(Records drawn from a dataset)
'''

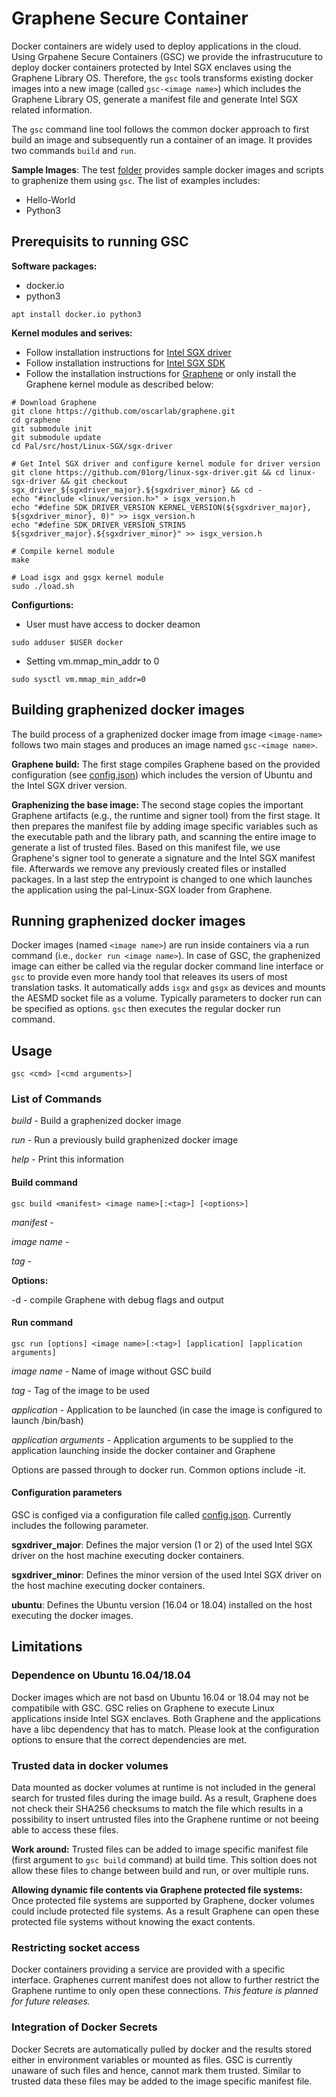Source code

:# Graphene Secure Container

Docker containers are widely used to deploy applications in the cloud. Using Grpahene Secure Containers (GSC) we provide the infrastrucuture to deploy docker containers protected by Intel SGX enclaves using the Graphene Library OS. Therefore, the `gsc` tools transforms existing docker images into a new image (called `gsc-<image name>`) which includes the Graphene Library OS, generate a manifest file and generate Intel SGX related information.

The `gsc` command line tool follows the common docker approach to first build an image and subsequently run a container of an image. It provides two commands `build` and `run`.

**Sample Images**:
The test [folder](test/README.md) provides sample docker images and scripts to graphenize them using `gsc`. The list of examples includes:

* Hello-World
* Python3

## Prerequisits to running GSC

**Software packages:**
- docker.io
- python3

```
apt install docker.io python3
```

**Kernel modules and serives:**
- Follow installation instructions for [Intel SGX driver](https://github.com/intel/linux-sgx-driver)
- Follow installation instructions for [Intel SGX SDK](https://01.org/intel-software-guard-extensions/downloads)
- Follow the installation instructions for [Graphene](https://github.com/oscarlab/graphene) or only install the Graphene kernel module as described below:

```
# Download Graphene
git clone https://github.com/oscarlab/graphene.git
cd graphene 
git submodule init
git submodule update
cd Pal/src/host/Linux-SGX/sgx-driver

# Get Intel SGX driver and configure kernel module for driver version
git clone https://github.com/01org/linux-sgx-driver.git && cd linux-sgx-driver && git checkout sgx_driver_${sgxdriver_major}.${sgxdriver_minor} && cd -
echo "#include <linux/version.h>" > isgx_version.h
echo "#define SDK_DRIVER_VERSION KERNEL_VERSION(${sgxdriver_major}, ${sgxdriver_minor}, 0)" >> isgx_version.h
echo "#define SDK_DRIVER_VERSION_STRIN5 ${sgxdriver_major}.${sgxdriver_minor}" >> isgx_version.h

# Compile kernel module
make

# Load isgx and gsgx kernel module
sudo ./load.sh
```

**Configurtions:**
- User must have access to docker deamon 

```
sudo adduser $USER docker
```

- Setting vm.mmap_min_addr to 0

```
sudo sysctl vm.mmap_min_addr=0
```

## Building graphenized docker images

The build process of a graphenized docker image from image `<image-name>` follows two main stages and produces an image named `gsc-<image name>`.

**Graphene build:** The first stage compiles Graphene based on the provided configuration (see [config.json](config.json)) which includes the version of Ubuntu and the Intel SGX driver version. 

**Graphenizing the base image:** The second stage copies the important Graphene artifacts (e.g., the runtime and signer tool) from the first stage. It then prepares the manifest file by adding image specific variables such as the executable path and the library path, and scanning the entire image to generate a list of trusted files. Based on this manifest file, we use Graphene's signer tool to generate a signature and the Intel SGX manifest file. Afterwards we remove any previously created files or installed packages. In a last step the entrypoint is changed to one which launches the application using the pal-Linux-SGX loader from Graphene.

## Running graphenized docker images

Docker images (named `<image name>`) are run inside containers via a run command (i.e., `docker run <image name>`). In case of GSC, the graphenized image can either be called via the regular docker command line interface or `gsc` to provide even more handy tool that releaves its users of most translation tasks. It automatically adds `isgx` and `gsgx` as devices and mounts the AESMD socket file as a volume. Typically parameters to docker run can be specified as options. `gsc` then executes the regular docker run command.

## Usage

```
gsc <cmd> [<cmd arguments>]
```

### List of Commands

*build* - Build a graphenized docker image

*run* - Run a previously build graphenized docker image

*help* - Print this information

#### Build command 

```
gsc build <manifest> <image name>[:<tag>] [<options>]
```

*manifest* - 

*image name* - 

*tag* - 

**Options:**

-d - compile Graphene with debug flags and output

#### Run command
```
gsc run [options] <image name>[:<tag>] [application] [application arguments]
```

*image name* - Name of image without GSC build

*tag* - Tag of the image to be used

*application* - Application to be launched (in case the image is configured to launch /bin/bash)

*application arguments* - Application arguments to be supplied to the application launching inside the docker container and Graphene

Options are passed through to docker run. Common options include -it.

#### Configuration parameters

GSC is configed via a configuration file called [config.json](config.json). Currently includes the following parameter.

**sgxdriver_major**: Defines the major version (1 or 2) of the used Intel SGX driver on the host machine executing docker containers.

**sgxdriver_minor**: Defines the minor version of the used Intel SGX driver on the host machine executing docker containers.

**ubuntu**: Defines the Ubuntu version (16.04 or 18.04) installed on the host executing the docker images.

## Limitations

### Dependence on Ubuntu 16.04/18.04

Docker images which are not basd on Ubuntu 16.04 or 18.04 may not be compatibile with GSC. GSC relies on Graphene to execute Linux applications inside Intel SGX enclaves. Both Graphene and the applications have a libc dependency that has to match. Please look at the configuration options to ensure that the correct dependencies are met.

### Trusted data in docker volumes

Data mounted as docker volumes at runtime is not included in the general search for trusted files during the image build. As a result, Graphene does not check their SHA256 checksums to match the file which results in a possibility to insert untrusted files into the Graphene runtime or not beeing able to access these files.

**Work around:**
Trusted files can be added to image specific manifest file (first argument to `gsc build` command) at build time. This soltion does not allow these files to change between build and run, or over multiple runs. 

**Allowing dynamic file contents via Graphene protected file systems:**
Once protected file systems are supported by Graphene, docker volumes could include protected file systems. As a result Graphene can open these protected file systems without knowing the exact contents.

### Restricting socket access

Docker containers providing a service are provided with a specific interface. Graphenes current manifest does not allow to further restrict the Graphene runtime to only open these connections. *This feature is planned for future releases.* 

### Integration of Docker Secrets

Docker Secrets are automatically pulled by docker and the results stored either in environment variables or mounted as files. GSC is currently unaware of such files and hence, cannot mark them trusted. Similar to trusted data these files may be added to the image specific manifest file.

'''

Your task: Pictures stay out; the data above is to be returned exactly.

Output below:
Source code

:# Graphene Secure Container

Docker containers are widely used to deploy applications in the cloud. Using Grpahene Secure Containers (GSC) we provide the infrastrucuture to deploy docker containers protected by Intel SGX enclaves using the Graphene Library OS. Therefore, the `gsc` tools transforms existing docker images into a new image (called `gsc-<image name>`) which includes the Graphene Library OS, generate a manifest file and generate Intel SGX related information.

The `gsc` command line tool follows the common docker approach to first build an image and subsequently run a container of an image. It provides two commands `build` and `run`.

**Sample Images**:
The test [folder](test/README.md) provides sample docker images and scripts to graphenize them using `gsc`. The list of examples includes:

* Hello-World
* Python3

## Prerequisits to running GSC

**Software packages:**
- docker.io
- python3

```
apt install docker.io python3
```

**Kernel modules and serives:**
- Follow installation instructions for [Intel SGX driver](https://github.com/intel/linux-sgx-driver)
- Follow installation instructions for [Intel SGX SDK](https://01.org/intel-software-guard-extensions/downloads)
- Follow the installation instructions for [Graphene](https://github.com/oscarlab/graphene) or only install the Graphene kernel module as described below:

```
# Download Graphene
git clone https://github.com/oscarlab/graphene.git
cd graphene 
git submodule init
git submodule update
cd Pal/src/host/Linux-SGX/sgx-driver

# Get Intel SGX driver and configure kernel module for driver version
git clone https://github.com/01org/linux-sgx-driver.git && cd linux-sgx-driver && git checkout sgx_driver_${sgxdriver_major}.${sgxdriver_minor} && cd -
echo "#include <linux/version.h>" > isgx_version.h
echo "#define SDK_DRIVER_VERSION KERNEL_VERSION(${sgxdriver_major}, ${sgxdriver_minor}, 0)" >> isgx_version.h
echo "#define SDK_DRIVER_VERSION_STRIN5 ${sgxdriver_major}.${sgxdriver_minor}" >> isgx_version.h

# Compile kernel module
make

# Load isgx and gsgx kernel module
sudo ./load.sh
```

**Configurtions:**
- User must have access to docker deamon 

```
sudo adduser $USER docker
```

- Setting vm.mmap_min_addr to 0

```
sudo sysctl vm.mmap_min_addr=0
```

## Building graphenized docker images

The build process of a graphenized docker image from image `<image-name>` follows two main stages and produces an image named `gsc-<image name>`.

**Graphene build:** The first stage compiles Graphene based on the provided configuration (see [config.json](config.json)) which includes the version of Ubuntu and the Intel SGX driver version. 

**Graphenizing the base image:** The second stage copies the important Graphene artifacts (e.g., the runtime and signer tool) from the first stage. It then prepares the manifest file by adding image specific variables such as the executable path and the library path, and scanning the entire image to generate a list of trusted files. Based on this manifest file, we use Graphene's signer tool to generate a signature and the Intel SGX manifest file. Afterwards we remove any previously created files or installed packages. In a last step the entrypoint is changed to one which launches the application using the pal-Linux-SGX loader from Graphene.

## Running graphenized docker images

Docker images (named `<image name>`) are run inside containers via a run command (i.e., `docker run <image name>`). In case of GSC, the graphenized image can either be called via the regular docker command line interface or `gsc` to provide even more handy tool that releaves its users of most translation tasks. It automatically adds `isgx` and `gsgx` as devices and mounts the AESMD socket file as a volume. Typically parameters to docker run can be specified as options. `gsc` then executes the regular docker run command.

## Usage

```
gsc <cmd> [<cmd arguments>]
```

### List of Commands

*build* - Build a graphenized docker image

*run* - Run a previously build graphenized docker image

*help* - Print this information

#### Build command 

```
gsc build <manifest> <image name>[:<tag>] [<options>]
```

*manifest* - 

*image name* - 

*tag* - 

**Options:**

-d - compile Graphene with debug flags and output

#### Run command
```
gsc run [options] <image name>[:<tag>] [application] [application arguments]
```

*image name* - Name of image without GSC build

*tag* - Tag of the image to be used

*application* - Application to be launched (in case the image is configured to launch /bin/bash)

*application arguments* - Application arguments to be supplied to the application launching inside the docker container and Graphene

Options are passed through to docker run. Common options include -it.

#### Configuration parameters

GSC is configed via a configuration file called [config.json](config.json). Currently includes the following parameter.

**sgxdriver_major**: Defines the major version (1 or 2) of the used Intel SGX driver on the host machine executing docker containers.

**sgxdriver_minor**: Defines the minor version of the used Intel SGX driver on the host machine executing docker containers.

**ubuntu**: Defines the Ubuntu version (16.04 or 18.04) installed on the host executing the docker images.

## Limitations

### Dependence on Ubuntu 16.04/18.04

Docker images which are not basd on Ubuntu 16.04 or 18.04 may not be compatibile with GSC. GSC relies on Graphene to execute Linux applications inside Intel SGX enclaves. Both Graphene and the applications have a libc dependency that has to match. Please look at the configuration options to ensure that the correct dependencies are met.

### Trusted data in docker volumes

Data mounted as docker volumes at runtime is not included in the general search for trusted files during the image build. As a result, Graphene does not check their SHA256 checksums to match the file which results in a possibility to insert untrusted files into the Graphene runtime or not beeing able to access these files.

**Work around:**
Trusted files can be added to image specific manifest file (first argument to `gsc build` command) at build time. This soltion does not allow these files to change between build and run, or over multiple runs. 

**Allowing dynamic file contents via Graphene protected file systems:**
Once protected file systems are supported by Graphene, docker volumes could include protected file systems. As a result Graphene can open these protected file systems without knowing the exact contents.

### Restricting socket access

Docker containers providing a service are provided with a specific interface. Graphenes current manifest does not allow to further restrict the Graphene runtime to only open these connections. *This feature is planned for future releases.* 

### Integration of Docker Secrets

Docker Secrets are automatically pulled by docker and the results stored either in environment variables or mounted as files. GSC is currently unaware of such files and hence, cannot mark them trusted. Similar to trusted data these files may be added to the image specific manifest file.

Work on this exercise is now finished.